En novembre dernier, je vous présentais les oiseaux du jardin de notre petite maison d’Adelaïde : des perroquets et des cacatoès bien australiens qui égayaient notre quotidien de leurs plumes bigarrées. Eh bien, figurez-vous que dans mon jardin réunionnais, il y en a aussi, des habitants chatoyants !
Les oiseaux, en premier lieu, répondent présent : moineaux, tourterelles et martins offrent une avant-garde sobre, en livrée de brun et de noir. Mais avec eux vient également le cardinal à robe écalarte à la saison des amours, et le bulbul orphée à la joue tachée de rouge et la tête relevée d’une huppe effrontée.
A ces voltigeurs des airs s’ajoutent une sélection de lézards : chaque soir, le cri du margouillat (gecko des maisons) résonne à nos plafonds, et ils viennent avec gourmandise se régaler des papillons de nuit attirés aux lampes de la terrasse. La journée, ce sont des petits agames que l’on croise : modestes cousins des grands dragons australiens. Les réunionnais les appellent, à tort, “caméléons”.
Le vrai caméléon, lui, et le plus célèbre, c’est celui qu’on nomme l’endormi : une masse reptilienne vert vif à l’air balourd qui explore lentement l’épais feuillage des manguiers.
Comme tant d’autres choses, ces animaux forment le paysage de la Réunion, son folklore, ses symboles, son identité. Et pourtant, comme tant d’autres choses également, ils sont tous imports : ils nous viennent de l’Inde, de Madagascar ou parfois même d’Europe. Après deux ans passés en Australie, où une si vaste proportion de la faune est non seulement endémique mais également unique au monde, je ne peux m’empêcher de comparer. A la Réunion, on compte autant d’oiseaux endémiques que d’oiseaux introduits.

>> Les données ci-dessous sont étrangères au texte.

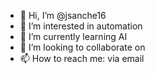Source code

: - 👋 Hi, I’m @jsanche16
- 👀 I’m interested in automation
- 🌱 I’m currently learning AI
- 💞️ I’m looking to collaborate on 
- 📫 How to reach me: via email

<!---
jsanche16/jsanche16 is a ✨ special ✨ repository because its `README.md` (this file) appears on your GitHub profile.
You can click the Preview link to take a look at your changes.
--->
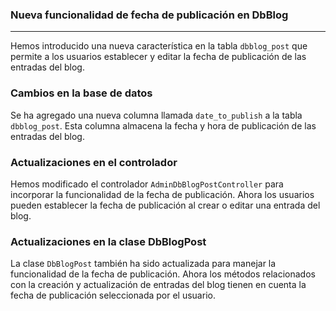 ### **Nueva funcionalidad de fecha de publicación en DbBlog**

---

Hemos introducido una nueva característica en la tabla `dbblog_post` que permite a los usuarios establecer y editar la fecha de publicación de las entradas del blog. 

### Cambios en la base de datos

Se ha agregado una nueva columna llamada `date_to_publish` a la tabla `dbblog_post`. Esta columna almacena la fecha y hora de publicación de las entradas del blog.

### Actualizaciones en el controlador

Hemos modificado el controlador `AdminDbBlogPostController` para incorporar la funcionalidad de la fecha de publicación. Ahora los usuarios pueden establecer la fecha de publicación al crear o editar una entrada del blog.

### Actualizaciones en la clase DbBlogPost

La clase `DbBlogPost` también ha sido actualizada para manejar la funcionalidad de la fecha de publicación. Ahora los métodos relacionados con la creación y actualización de entradas del blog tienen en cuenta la fecha de publicación seleccionada por el usuario.
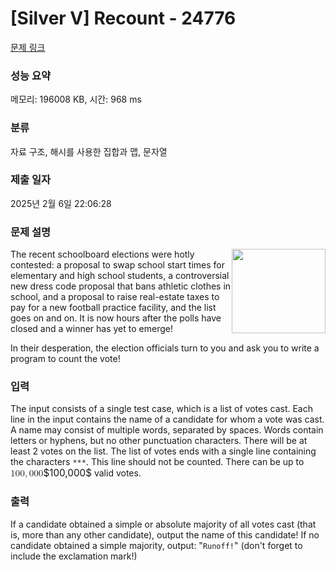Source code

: # [Silver V] Recount - 24776 

[문제 링크](https://www.acmicpc.net/problem/24776) 

### 성능 요약

메모리: 196008 KB, 시간: 968 ms

### 분류

자료 구조, 해시를 사용한 집합과 맵, 문자열

### 제출 일자

2025년 2월 6일 22:06:28

### 문제 설명

<p><img alt="" src="https://upload.acmicpc.net/f71c5cbd-217b-4c62-9016-18f162ad2e89/-/preview/" style="width: 150px; height: 135px; float: right;">The recent schoolboard elections were hotly contested: a proposal to swap school start times for elementary and high school students, a controversial new dress code proposal that bans athletic clothes in school, and a proposal to raise real-estate taxes to pay for a new football practice facility, and the list goes on and on. It is now hours after the polls have closed and a winner has yet to emerge! </p>

<p>In their desperation, the election officials turn to you and ask you to write a program to count the vote!</p>

### 입력 

 <p>The input consists of a single test case, which is a list of votes cast. Each line in the input contains the name of a candidate for whom a vote was cast.  A name may consist of multiple words, separated by spaces. Words contain letters or hyphens, but no other punctuation characters.  There will be at least 2 votes on the list. The list of votes ends with a single line containing the characters <code>***</code>. This line should not be counted.  There can be up to <mjx-container class="MathJax" jax="CHTML" style="font-size: 109%; position: relative;"><mjx-math class="MJX-TEX" aria-hidden="true"><mjx-mn class="mjx-n"><mjx-c class="mjx-c31"></mjx-c><mjx-c class="mjx-c30"></mjx-c><mjx-c class="mjx-c30"></mjx-c></mjx-mn><mjx-mo class="mjx-n"><mjx-c class="mjx-c2C"></mjx-c></mjx-mo><mjx-mn class="mjx-n" space="2"><mjx-c class="mjx-c30"></mjx-c><mjx-c class="mjx-c30"></mjx-c><mjx-c class="mjx-c30"></mjx-c></mjx-mn></mjx-math><mjx-assistive-mml unselectable="on" display="inline"><math xmlns="http://www.w3.org/1998/Math/MathML"><mn>100</mn><mo>,</mo><mn>000</mn></math></mjx-assistive-mml><span aria-hidden="true" class="no-mathjax mjx-copytext">$100,000$</span></mjx-container> valid votes.</p>

### 출력 

 <p>If a candidate obtained a simple or absolute majority of all votes cast (that is, more than any other candidate), output the name of this candidate! If no candidate obtained a simple majority, output: "<code>Runoff!</code>" (don't forget to include the exclamation mark!)</p>

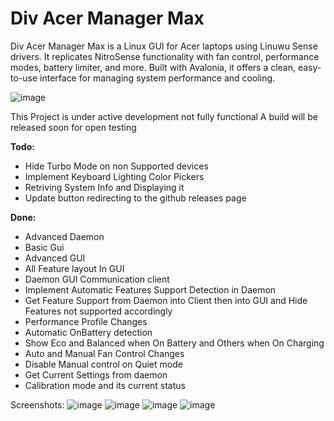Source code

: # Div Acer Manager Max
Div Acer Manager Max is a Linux GUI for Acer laptops using Linuwu Sense drivers. It replicates NitroSense functionality with fan control, performance modes, battery limiter, and more. Built with Avalonia, it offers a clean, easy-to-use interface for managing system performance and cooling.

![image](https://github.com/user-attachments/assets/f8d51bb9-bed9-4a03-9d73-115c8733c507)

This Project is under active development not fully functional
A build will be released soon for open testing

**Todo:**
- Hide Turbo Mode on non Supported devices
- Implement Keyboard Lighting Color Pickers
- Retriving System Info and Displaying it
- Update button redirecting to the github releases page

**Done:**
- Advanced Daemon
- Basic Gui
- Advanced GUI
- All Feature layout In GUI
- Daemon GUI Communication client 
- Implement Automatic Features Support Detection in Daemon
- Get Feature Support from Daemon into Client then into GUI and Hide Features not supported accordingly
- Performance Profile Changes
- Automatic OnBattery detection
- Show Eco and Balanced when On Battery and Others when On Charging
- Auto and Manual Fan Control Changes
- Disable Manual control on Quiet mode
- Get Current Settings from daemon
- Calibration mode and its current status

Screenshots:
![image](https://github.com/user-attachments/assets/40780902-b987-4f36-bfa8-bacf1d1998df)
![image](https://github.com/user-attachments/assets/bce48d68-52f5-48cb-8fd8-6a0ade5d6c43)
![image](https://github.com/user-attachments/assets/32b829ab-59d8-407b-9f6d-d9cf8adaf8f8)
![image](https://github.com/user-attachments/assets/52f603e4-cf4d-49be-b14e-236470274999)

A quoi ressemblerait notre île si l’homme n’y avait mis le pied ? Les animaux ne sont qu’une partie des introductions exotiques pratiquées à grande échelle : alors que l’île compte 850 plantes indigènes, elle en dénombre plus de 2000 introduites d’ailleurs. Forêts de cryptomérias du Japon, goyaviers d’Amérique du Sud… la liste est longue.
A quoi ressemblerait l’Australie, si elle était aussi petite que mon île ?
Galerie photo : Île de la Réunion




























Déjà, si l’Australie était si petite, eh bien, elle ne compterait pas la même richesse, et les espèces endémiques seraient encore plus rare (et certainement encore plus en voie de disparition XD)
En tout cas, jolie la photo de l’endormi ! J’aurai bien voulu en voir un pareil lors de mon séjour, ça change du tout écrasé ;__;
Superbe la photo du caméléon, j’adore.